SOURCE INFORMATION
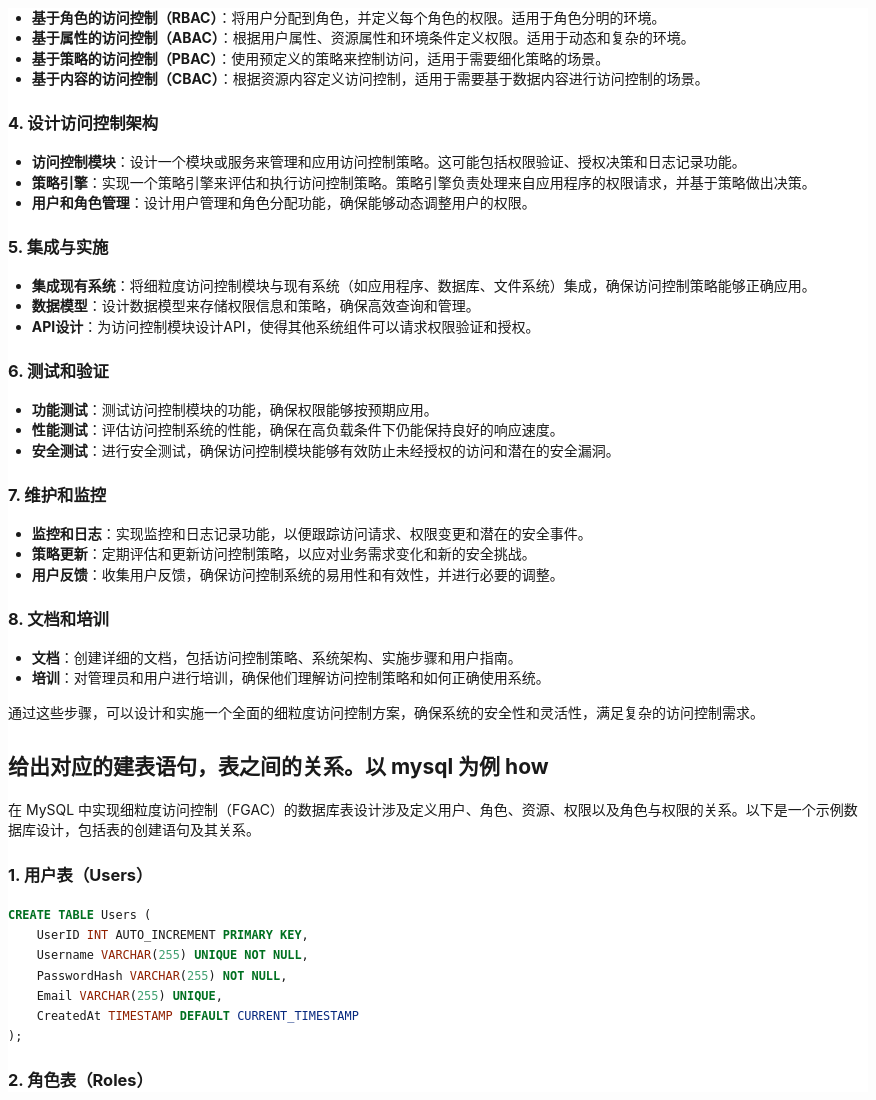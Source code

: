 - **基于角色的访问控制（RBAC）**：将用户分配到角色，并定义每个角色的权限。适用于角色分明的环境。
- **基于属性的访问控制（ABAC）**：根据用户属性、资源属性和环境条件定义权限。适用于动态和复杂的环境。
- **基于策略的访问控制（PBAC）**：使用预定义的策略来控制访问，适用于需要细化策略的场景。
- **基于内容的访问控制（CBAC）**：根据资源内容定义访问控制，适用于需要基于数据内容进行访问控制的场景。

### 4. **设计访问控制架构**

- **访问控制模块**：设计一个模块或服务来管理和应用访问控制策略。这可能包括权限验证、授权决策和日志记录功能。
- **策略引擎**：实现一个策略引擎来评估和执行访问控制策略。策略引擎负责处理来自应用程序的权限请求，并基于策略做出决策。
- **用户和角色管理**：设计用户管理和角色分配功能，确保能够动态调整用户的权限。

### 5. **集成与实施**

- **集成现有系统**：将细粒度访问控制模块与现有系统（如应用程序、数据库、文件系统）集成，确保访问控制策略能够正确应用。
- **数据模型**：设计数据模型来存储权限信息和策略，确保高效查询和管理。
- **API设计**：为访问控制模块设计API，使得其他系统组件可以请求权限验证和授权。

### 6. **测试和验证**

- **功能测试**：测试访问控制模块的功能，确保权限能够按预期应用。
- **性能测试**：评估访问控制系统的性能，确保在高负载条件下仍能保持良好的响应速度。
- **安全测试**：进行安全测试，确保访问控制模块能够有效防止未经授权的访问和潜在的安全漏洞。

### 7. **维护和监控**

- **监控和日志**：实现监控和日志记录功能，以便跟踪访问请求、权限变更和潜在的安全事件。
- **策略更新**：定期评估和更新访问控制策略，以应对业务需求变化和新的安全挑战。
- **用户反馈**：收集用户反馈，确保访问控制系统的易用性和有效性，并进行必要的调整。

### 8. **文档和培训**

- **文档**：创建详细的文档，包括访问控制策略、系统架构、实施步骤和用户指南。
- **培训**：对管理员和用户进行培训，确保他们理解访问控制策略和如何正确使用系统。

通过这些步骤，可以设计和实施一个全面的细粒度访问控制方案，确保系统的安全性和灵活性，满足复杂的访问控制需求。

## 给出对应的建表语句，表之间的关系。以 mysql 为例  how

在 MySQL 中实现细粒度访问控制（FGAC）的数据库表设计涉及定义用户、角色、资源、权限以及角色与权限的关系。以下是一个示例数据库设计，包括表的创建语句及其关系。

### 1. **用户表（Users）**

```sql
CREATE TABLE Users (
    UserID INT AUTO_INCREMENT PRIMARY KEY,
    Username VARCHAR(255) UNIQUE NOT NULL,
    PasswordHash VARCHAR(255) NOT NULL,
    Email VARCHAR(255) UNIQUE,
    CreatedAt TIMESTAMP DEFAULT CURRENT_TIMESTAMP
);
```

### 2. **角色表（Roles）**
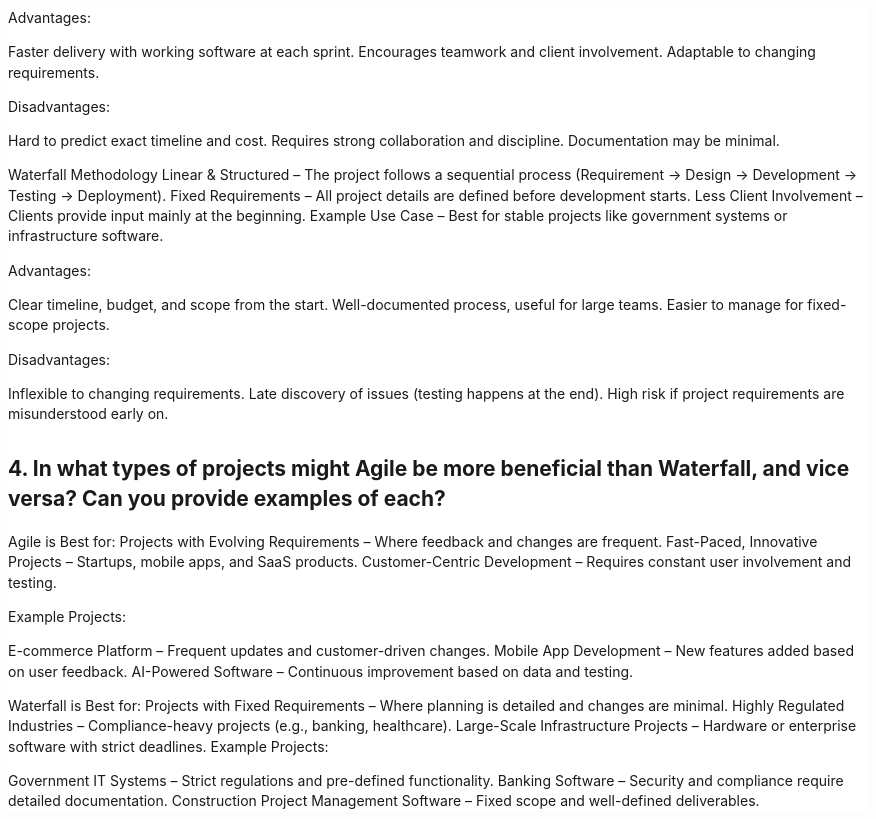  Advantages:

Faster delivery with working software at each sprint.
Encourages teamwork and client involvement.
Adaptable to changing requirements.

Disadvantages:

Hard to predict exact timeline and cost.
Requires strong collaboration and discipline.
Documentation may be minimal.

Waterfall Methodology
 Linear & Structured – The project follows a sequential process (Requirement → Design → Development → Testing → Deployment).
 Fixed Requirements – All project details are defined before development starts.
 Less Client Involvement – Clients provide input mainly at the beginning.
 Example Use Case – Best for stable projects like government systems or infrastructure software.

 Advantages:

Clear timeline, budget, and scope from the start.
Well-documented process, useful for large teams.
Easier to manage for fixed-scope projects.

Disadvantages:

Inflexible to changing requirements.
Late discovery of issues (testing happens at the end).
High risk if project requirements are misunderstood early on.


## 4. In what types of projects might Agile be more beneficial than Waterfall, and vice versa? Can you provide examples of each?

Agile is Best for:
Projects with Evolving Requirements – Where feedback and changes are frequent.
Fast-Paced, Innovative Projects – Startups, mobile apps, and SaaS products.
Customer-Centric Development – Requires constant user involvement and testing.

Example Projects:

E-commerce Platform – Frequent updates and customer-driven changes.
Mobile App Development – New features added based on user feedback.
AI-Powered Software – Continuous improvement based on data and testing.

Waterfall is Best for:
 Projects with Fixed Requirements – Where planning is detailed and changes are minimal.
 Highly Regulated Industries – Compliance-heavy projects (e.g., banking, healthcare).
 Large-Scale Infrastructure Projects – Hardware or enterprise software with strict deadlines.
 Example Projects:

Government IT Systems – Strict regulations and pre-defined functionality.
Banking Software – Security and compliance require detailed documentation.
Construction Project Management Software – Fixed scope and well-defined deliverables.
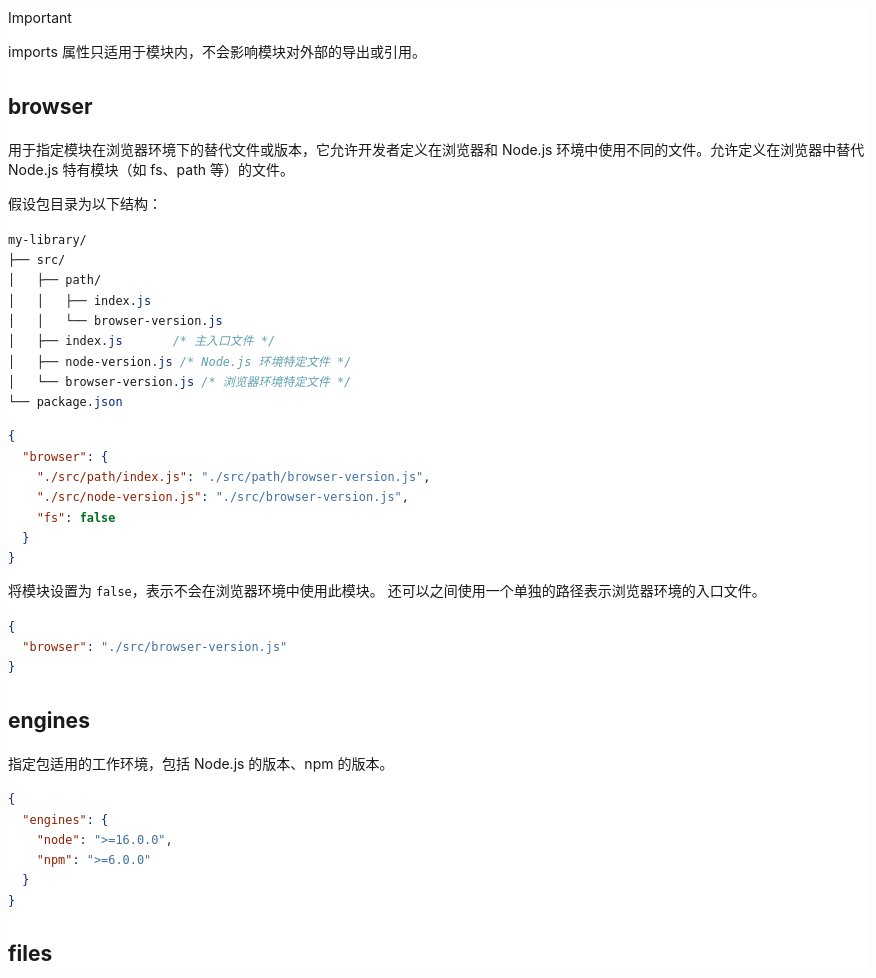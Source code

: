 > [!IMPORTANT]
> imports 属性只适用于模块内，不会影响模块对外部的导出或引用。

## browser

用于指定模块在浏览器环境下的替代文件或版本，它允许开发者定义在浏览器和 Node.js 环境中使用不同的文件。允许定义在浏览器中替代 Node.js 特有模块（如 fs、path 等）的文件。

假设包目录为以下结构：
```css
my-library/
├── src/
│   ├── path/
│   │   ├── index.js
│   │   └── browser-version.js
│   ├── index.js       /* 主入口文件 */
│   ├── node-version.js /* Node.js 环境特定文件 */
│   └── browser-version.js /* 浏览器环境特定文件 */
└── package.json
```

```json
{
  "browser": {
    "./src/path/index.js": "./src/path/browser-version.js",
    "./src/node-version.js": "./src/browser-version.js",
    "fs": false
  }
}
```

将模块设置为 `false`，表示不会在浏览器环境中使用此模块。
还可以之间使用一个单独的路径表示浏览器环境的入口文件。

```json
{
  "browser": "./src/browser-version.js"
}
```

## engines

指定包适用的工作环境，包括 Node.js 的版本、npm 的版本。

```json
{
  "engines": {
    "node": ">=16.0.0",
    "npm": ">=6.0.0"
  }
}
```

## files
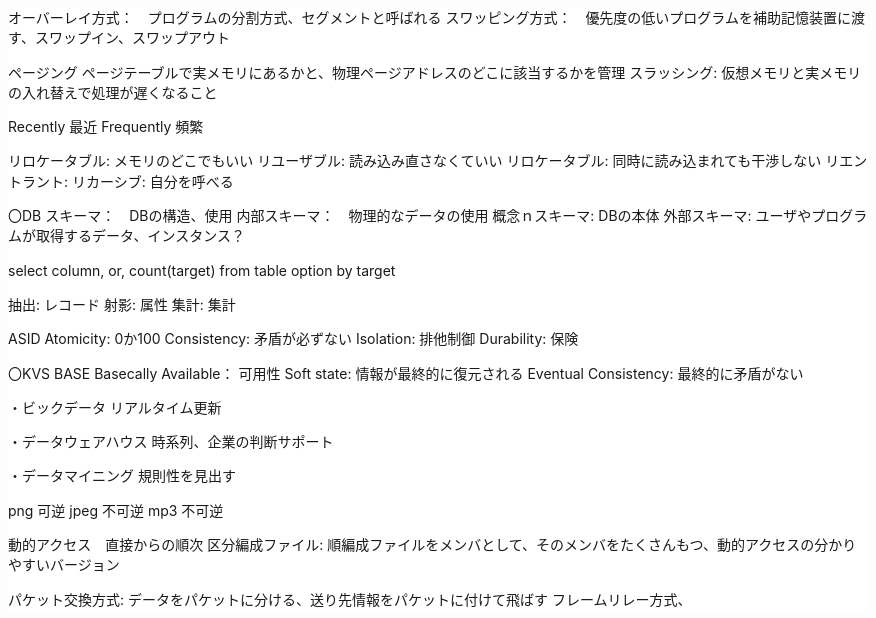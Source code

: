 オーバーレイ方式：　プログラムの分割方式、セグメントと呼ばれる
スワッピング方式：　優先度の低いプログラムを補助記憶装置に渡す、スワップイン、スワップアウト

ページング
ページテーブルで実メモリにあるかと、物理ページアドレスのどこに該当するかを管理
スラッシング: 仮想メモリと実メモリの入れ替えで処理が遅くなること

Recently 最近
Frequently 頻繁

リロケータブル: メモリのどこでもいい
リユーザブル: 読み込み直さなくていい
リロケータブル: 同時に読み込まれても干渉しない
リエントラント: リカーシブ: 自分を呼べる

〇DB
スキーマ：　DBの構造、使用
内部スキーマ：　物理的なデータの使用
概念ｎスキーマ: DBの本体
外部スキーマ: ユーザやプログラムが取得するデータ、インスタンス？

select column, or, count(target) from table option by target

抽出: レコード
射影: 属性
集計: 集計

ASID
Atomicity: 0か100
Consistency: 矛盾が必ずない
Isolation: 排他制御
Durability: 保険

〇KVS
BASE
Basecally Available： 可用性
Soft state: 情報が最終的に復元される
Eventual Consistency: 最終的に矛盾がない

・ビックデータ
リアルタイム更新

・データウェアハウス
時系列、企業の判断サポート

・データマイニング
規則性を見出す

png 可逆
jpeg 不可逆
mp3 不可逆

動的アクセス　直接からの順次
区分編成ファイル: 順編成ファイルをメンバとして、そのメンバをたくさんもつ、動的アクセスの分かりやすいバージョン

パケット交換方式: データをパケットに分ける、送り先情報をパケットに付けて飛ばす
フレームリレー方式、
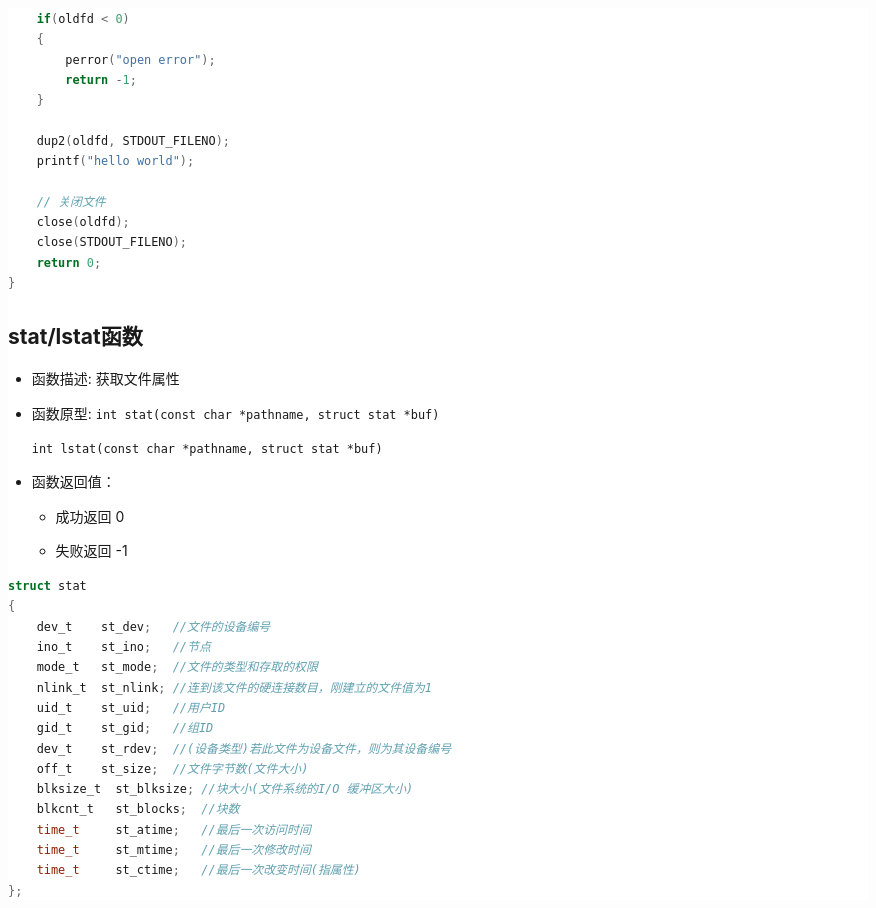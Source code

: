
 ```c
	if(oldfd < 0)
	{
		perror("open error");
		return -1;
	}
	
	dup2(oldfd, STDOUT_FILENO);
	printf("hello world");

	// 关闭文件
	close(oldfd);
	close(STDOUT_FILENO);
	return 0;
}
```







## stat/lstat函数



- 函数描述: 获取文件属性
- 函数原型: 
 `int stat(const char *pathname, struct stat *buf)`

   `int lstat(const char *pathname, struct stat *buf)`

- 函数返回值： 

    - 成功返回 0

    - 失败返回 -1

```c
struct stat 
{
	dev_t    st_dev;   //文件的设备编号
	ino_t    st_ino;   //节点
	mode_t   st_mode;  //文件的类型和存取的权限
	nlink_t  st_nlink; //连到该文件的硬连接数目，刚建立的文件值为1
    uid_t    st_uid;   //用户ID
	gid_t    st_gid;   //组ID
	dev_t    st_rdev;  //(设备类型)若此文件为设备文件，则为其设备编号
	off_t    st_size;  //文件字节数(文件大小)
	blksize_t  st_blksize; //块大小(文件系统的I/O 缓冲区大小)
	blkcnt_t   st_blocks;  //块数
	time_t     st_atime;   //最后一次访问时间
	time_t     st_mtime;   //最后一次修改时间
	time_t     st_ctime;   //最后一次改变时间(指属性)
};

```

TASK TO COMPLETE
Report, for the data above, every line in which the string "Best" appears.

RESPONSE TO THIS TASK
 Example Use Case – Best for stable projects like government systems or infrastructure software.
Agile is Best for:
Waterfall is Best for:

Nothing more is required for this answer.